One thing that has been coming up a lot is how our modern day-to-day is so ‘doing’ and the hours we work and worry about things are long. It's the chatty and linear-thinking part of our brain (the left hemisphere) that is engaged almost exclusively. Back when we were into communal cooking and foraging and hunting, it appears that we only needed to ‘work’ for a few hours a day and there was much more time for relaxation, conversation and ‘being’. The experiential and present-moment part of our brain (the right hemisphere) encourages us to feel the awe of connecting to something much bigger than ourselves. We humans were designed for whole-brain living and what the world needs most from us is that we start living so.

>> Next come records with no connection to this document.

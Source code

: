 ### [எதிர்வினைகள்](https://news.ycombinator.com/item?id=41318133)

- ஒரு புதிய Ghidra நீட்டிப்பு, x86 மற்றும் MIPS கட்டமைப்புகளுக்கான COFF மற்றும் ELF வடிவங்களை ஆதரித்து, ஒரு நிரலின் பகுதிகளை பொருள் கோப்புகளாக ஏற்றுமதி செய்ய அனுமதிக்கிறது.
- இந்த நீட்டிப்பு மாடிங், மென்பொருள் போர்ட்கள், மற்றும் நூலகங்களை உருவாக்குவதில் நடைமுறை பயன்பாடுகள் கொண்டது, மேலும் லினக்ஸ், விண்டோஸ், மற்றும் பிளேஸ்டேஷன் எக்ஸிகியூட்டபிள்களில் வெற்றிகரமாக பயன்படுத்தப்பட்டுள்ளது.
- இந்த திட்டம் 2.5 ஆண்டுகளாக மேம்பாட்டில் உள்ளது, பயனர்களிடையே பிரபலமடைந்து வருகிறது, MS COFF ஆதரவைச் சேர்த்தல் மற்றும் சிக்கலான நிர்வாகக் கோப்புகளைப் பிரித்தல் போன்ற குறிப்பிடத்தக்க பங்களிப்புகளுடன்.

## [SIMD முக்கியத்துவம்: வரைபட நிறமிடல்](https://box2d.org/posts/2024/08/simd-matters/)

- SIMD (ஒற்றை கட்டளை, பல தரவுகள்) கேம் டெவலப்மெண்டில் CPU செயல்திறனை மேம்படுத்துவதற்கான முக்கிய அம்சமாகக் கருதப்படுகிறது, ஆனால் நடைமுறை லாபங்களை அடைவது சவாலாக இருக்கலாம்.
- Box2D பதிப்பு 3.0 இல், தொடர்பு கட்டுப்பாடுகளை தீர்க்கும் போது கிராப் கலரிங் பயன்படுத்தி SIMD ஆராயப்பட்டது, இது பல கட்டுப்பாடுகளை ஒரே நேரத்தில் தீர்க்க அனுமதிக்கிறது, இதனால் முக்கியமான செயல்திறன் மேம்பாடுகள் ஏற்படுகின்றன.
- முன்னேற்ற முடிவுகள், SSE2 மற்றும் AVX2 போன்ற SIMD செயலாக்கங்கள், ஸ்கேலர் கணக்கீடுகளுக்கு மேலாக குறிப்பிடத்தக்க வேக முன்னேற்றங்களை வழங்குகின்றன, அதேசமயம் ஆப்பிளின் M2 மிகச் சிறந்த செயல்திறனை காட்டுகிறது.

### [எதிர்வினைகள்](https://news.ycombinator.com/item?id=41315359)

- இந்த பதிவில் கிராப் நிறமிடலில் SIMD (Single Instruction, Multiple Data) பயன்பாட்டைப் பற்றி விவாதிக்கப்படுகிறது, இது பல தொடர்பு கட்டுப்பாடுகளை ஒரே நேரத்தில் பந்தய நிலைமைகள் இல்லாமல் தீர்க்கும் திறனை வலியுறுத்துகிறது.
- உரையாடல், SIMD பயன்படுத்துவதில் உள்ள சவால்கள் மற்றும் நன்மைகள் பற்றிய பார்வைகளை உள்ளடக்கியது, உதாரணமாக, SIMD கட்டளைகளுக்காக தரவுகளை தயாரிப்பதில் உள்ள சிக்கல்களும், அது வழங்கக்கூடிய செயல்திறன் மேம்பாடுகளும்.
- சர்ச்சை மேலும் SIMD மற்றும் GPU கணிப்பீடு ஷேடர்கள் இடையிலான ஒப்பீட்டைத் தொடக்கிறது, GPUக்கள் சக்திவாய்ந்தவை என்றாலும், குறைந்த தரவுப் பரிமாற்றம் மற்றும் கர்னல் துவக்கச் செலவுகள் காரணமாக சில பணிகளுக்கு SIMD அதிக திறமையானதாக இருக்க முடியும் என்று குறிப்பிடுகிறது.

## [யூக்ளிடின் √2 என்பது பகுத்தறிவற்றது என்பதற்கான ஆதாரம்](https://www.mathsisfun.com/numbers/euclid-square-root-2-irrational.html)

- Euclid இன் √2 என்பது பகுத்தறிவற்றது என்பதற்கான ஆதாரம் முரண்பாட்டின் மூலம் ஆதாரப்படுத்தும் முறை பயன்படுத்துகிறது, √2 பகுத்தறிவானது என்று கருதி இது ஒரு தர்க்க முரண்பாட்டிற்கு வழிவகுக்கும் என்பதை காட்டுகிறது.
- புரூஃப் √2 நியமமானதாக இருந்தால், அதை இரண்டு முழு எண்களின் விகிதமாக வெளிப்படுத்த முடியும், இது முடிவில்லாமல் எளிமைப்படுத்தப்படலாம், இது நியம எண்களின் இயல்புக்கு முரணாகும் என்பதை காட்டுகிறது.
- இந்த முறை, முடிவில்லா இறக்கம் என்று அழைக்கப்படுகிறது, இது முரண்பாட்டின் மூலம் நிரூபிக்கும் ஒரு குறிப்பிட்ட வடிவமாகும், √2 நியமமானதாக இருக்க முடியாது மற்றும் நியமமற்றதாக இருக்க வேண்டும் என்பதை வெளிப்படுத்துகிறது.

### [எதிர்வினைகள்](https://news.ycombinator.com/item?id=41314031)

So in responding to the initial questions at the beginning of this newsletter, I’d like to share something that might possibly be relevant. For the past 3 months I have been getting up half an hour earlier every day to make time for a more meditative moment with my first cup of tea. This practice I call Breathe and Brew and it will be launching into the outer world very soon, so I wanted to experience for myself what the benefits of engaging my right brain more consciously might be. There is science to back up why sitting and contemplating life with a cup of tea is such a time-honoured practice but for now I want to share that my head just feels a lot less full as I go about my day. It is like some of the thoughts that overloaded my brain have been given the space to be seen and heard so they no longer need to crush me. That just from adding 20 minutes of ‘being’.
So I’m starting to think that the greatest gift we can give back to the world in 2024 is relearning how to BE. For once we shift our brains back into functioning as they are supposed to, the right hemisphere getting as much airtime as the left, we might re-find our empathy for the wider world…. and not just the human one. Who knows, maybe if that proves to be good for the world, it will also be good for us :)
Wishing you peace and oodles of delicious contemplative cuppas this new year. Thank you for continuing to share the journey with us and we look forward to talking to you again in February.